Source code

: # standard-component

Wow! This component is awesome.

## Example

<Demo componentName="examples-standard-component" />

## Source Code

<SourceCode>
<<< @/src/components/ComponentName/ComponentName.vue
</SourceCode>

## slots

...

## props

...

****************************************

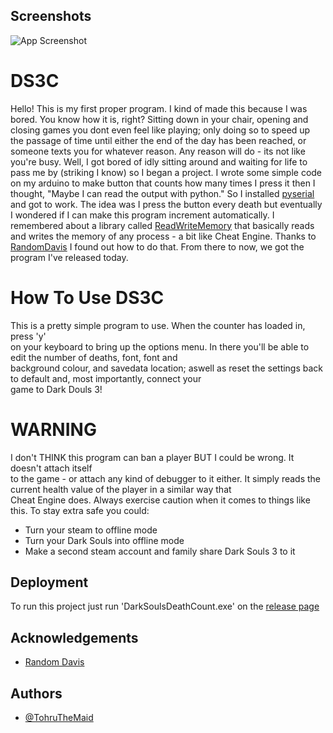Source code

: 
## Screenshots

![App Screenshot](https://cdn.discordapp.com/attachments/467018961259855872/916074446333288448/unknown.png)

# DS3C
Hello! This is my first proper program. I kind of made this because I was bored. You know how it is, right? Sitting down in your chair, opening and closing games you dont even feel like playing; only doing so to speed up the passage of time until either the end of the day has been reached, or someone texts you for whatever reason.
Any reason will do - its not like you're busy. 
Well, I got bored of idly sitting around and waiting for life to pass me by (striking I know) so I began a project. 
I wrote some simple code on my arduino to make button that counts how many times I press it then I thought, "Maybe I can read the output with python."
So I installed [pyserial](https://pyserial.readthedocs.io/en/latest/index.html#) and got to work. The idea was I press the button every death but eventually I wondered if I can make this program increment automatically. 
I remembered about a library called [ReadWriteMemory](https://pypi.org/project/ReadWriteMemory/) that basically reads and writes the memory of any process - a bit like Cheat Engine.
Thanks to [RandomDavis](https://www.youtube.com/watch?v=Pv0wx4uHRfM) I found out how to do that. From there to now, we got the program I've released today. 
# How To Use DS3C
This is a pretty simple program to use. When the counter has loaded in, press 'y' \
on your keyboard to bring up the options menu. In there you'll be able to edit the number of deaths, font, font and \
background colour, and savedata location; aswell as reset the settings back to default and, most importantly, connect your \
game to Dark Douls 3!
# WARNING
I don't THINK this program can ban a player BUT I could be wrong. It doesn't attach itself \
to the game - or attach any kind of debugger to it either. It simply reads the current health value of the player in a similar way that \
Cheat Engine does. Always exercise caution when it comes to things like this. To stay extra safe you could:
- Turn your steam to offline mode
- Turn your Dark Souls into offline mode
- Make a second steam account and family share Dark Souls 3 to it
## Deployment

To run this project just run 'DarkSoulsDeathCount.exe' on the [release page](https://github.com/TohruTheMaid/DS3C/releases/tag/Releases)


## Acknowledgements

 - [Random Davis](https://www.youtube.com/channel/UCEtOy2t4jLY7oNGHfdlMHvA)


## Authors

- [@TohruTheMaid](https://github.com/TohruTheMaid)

****************************************

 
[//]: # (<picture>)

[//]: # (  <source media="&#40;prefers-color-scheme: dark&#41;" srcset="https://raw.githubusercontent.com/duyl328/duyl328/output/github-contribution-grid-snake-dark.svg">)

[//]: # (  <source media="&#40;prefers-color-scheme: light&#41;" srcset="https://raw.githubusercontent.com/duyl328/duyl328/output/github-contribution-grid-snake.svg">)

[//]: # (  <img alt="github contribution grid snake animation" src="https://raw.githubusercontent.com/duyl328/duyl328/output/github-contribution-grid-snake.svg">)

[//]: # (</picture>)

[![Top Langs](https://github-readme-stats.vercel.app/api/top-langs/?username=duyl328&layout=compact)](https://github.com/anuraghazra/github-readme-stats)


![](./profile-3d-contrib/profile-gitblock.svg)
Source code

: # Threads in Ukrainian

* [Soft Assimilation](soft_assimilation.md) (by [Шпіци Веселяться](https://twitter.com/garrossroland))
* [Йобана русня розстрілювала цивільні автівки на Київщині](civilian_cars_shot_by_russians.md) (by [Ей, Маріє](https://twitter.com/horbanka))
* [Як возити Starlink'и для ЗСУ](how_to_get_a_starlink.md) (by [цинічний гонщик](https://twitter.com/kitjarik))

****************************************

Your task:
Where a line above holds the string "standard", copy that line.

Written answer:
: # standard-component
<Demo componentName="examples-standard-component" />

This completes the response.